» **What you are asked to do**: Return the lines below that contain the word "subset".
BEGIN Records for this exercise
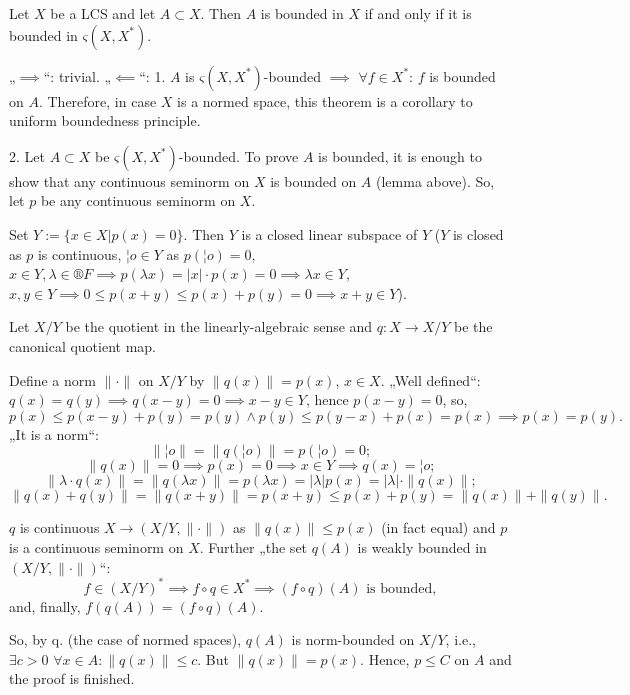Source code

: \documentclass[12pt]{article}					%
\begin{document}
\begin{veta}
	Let $X$ be a LCS and let $A \subset X$. Then $A$ is bounded in $X$ if and only if it is bounded in $ς(X, X^*)$.

	\begin{dukazin}
		„$\implies$“: trivial. „$\impliedby$“: 1. $A$ is $ς(X, X^*)$-bounded $\implies$ $\forall f \in X^*$: $f$ is bounded on $A$. Therefore, in case $X$ is a normed space, this theorem is a corollary to uniform boundedness principle.

		2. Let $A \subset X$ be $ς(X, X^*)$-bounded. To prove $A$ is bounded, it is enough to show that any continuous seminorm on $X$ is bounded on $A$ (lemma above). So, let $p$ be any continuous seminorm on $X$.

		Set $Y := \{x \in X | p(x) = 0\}$. Then $Y$ is a closed linear subspace of $Y$ ($Y$ is closed as $p$ is continuous, $¦o \in Y$ as $p(¦o) = 0$, $x \in Y, λ \in ®F \implies p(λx) = |x|·p(x) = 0 \implies λ x \in Y$, $x, y \in Y \implies 0 ≤ p(x + y) ≤ p(x) + p(y) = 0 \implies x + y \in Y$).

		Let $X / Y$ be the quotient in the linearly-algebraic sense and $q: X \rightarrow X / Y$ be the canonical quotient map.

		Define a norm $\|·\|$ on $X / Y$ by $\|q(x)\| = p(x)$, $x \in X$. „Well defined“: $q(x) = q(y) \implies q(x - y) = 0 \implies x - y \in Y$, hence $p(x - y) = 0$, so,
		$$ p(x) ≤ p(x - y) + p(y) = p(y) \land p(y) ≤ p(y - x) + p(x) = p(x) \implies p(x) = p(y). $$
		„It is a norm“:
		$$ \|¦o\| = \|q(¦o)\| = p(¦o) = 0; $$
		$$ \|q(x)\| = 0 \implies p(x) = 0 \implies x \in Y \implies q(x) = ¦o; $$
		$$ \|λ·q(x)\| = \|q(λ x)\| = p(λ x) = |λ| p(x) = |λ|·\|q(x)\|; $$
		$$ \|q(x) + q(y)\| = \|q(x + y)\| = p(x + y) ≤ p(x) + p(y) = \|q(x)\| + \|q(y)\|. $$

		$q$ is continuous $X \rightarrow (X / Y, \|·\|)$ as $\|q(x)\| ≤ p(x)$ (in fact equal) and $p$ is a continuous seminorm on $X$. Further „the set $q(A)$ is weakly bounded in $(X / Y, \|·\|)$“:
		$$ f \in (X / Y)^* \implies f ∘ q \in X^* \implies (f ∘ q)(A) \text{ is bounded}, $$
		and, finally, $f(q(A)) = (f ∘ q)(A)$.

		So, by q. (the case of normed spaces), $q(A)$ is norm-bounded on $X / Y$, i.e., $\exists c > 0$ $\forall x \in A: \|q(x)\| ≤ c$. But $\|q(x)\| = p(x)$. Hence, $p ≤ C$ on $A$ and the proof is finished.
	\end{dukazin}
\end{veta}
\end{document}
END Records for this exercise
» **Response to the task**:
	Let $X$ be a LCS and let $A \subset X$. Then $A$ is bounded in $X$ if and only if it is bounded in $ς(X, X^*)$.
		2. Let $A \subset X$ be $ς(X, X^*)$-bounded. To prove $A$ is bounded, it is enough to show that any continuous seminorm on $X$ is bounded on $A$ (lemma above). So, let $p$ be any continuous seminorm on $X$.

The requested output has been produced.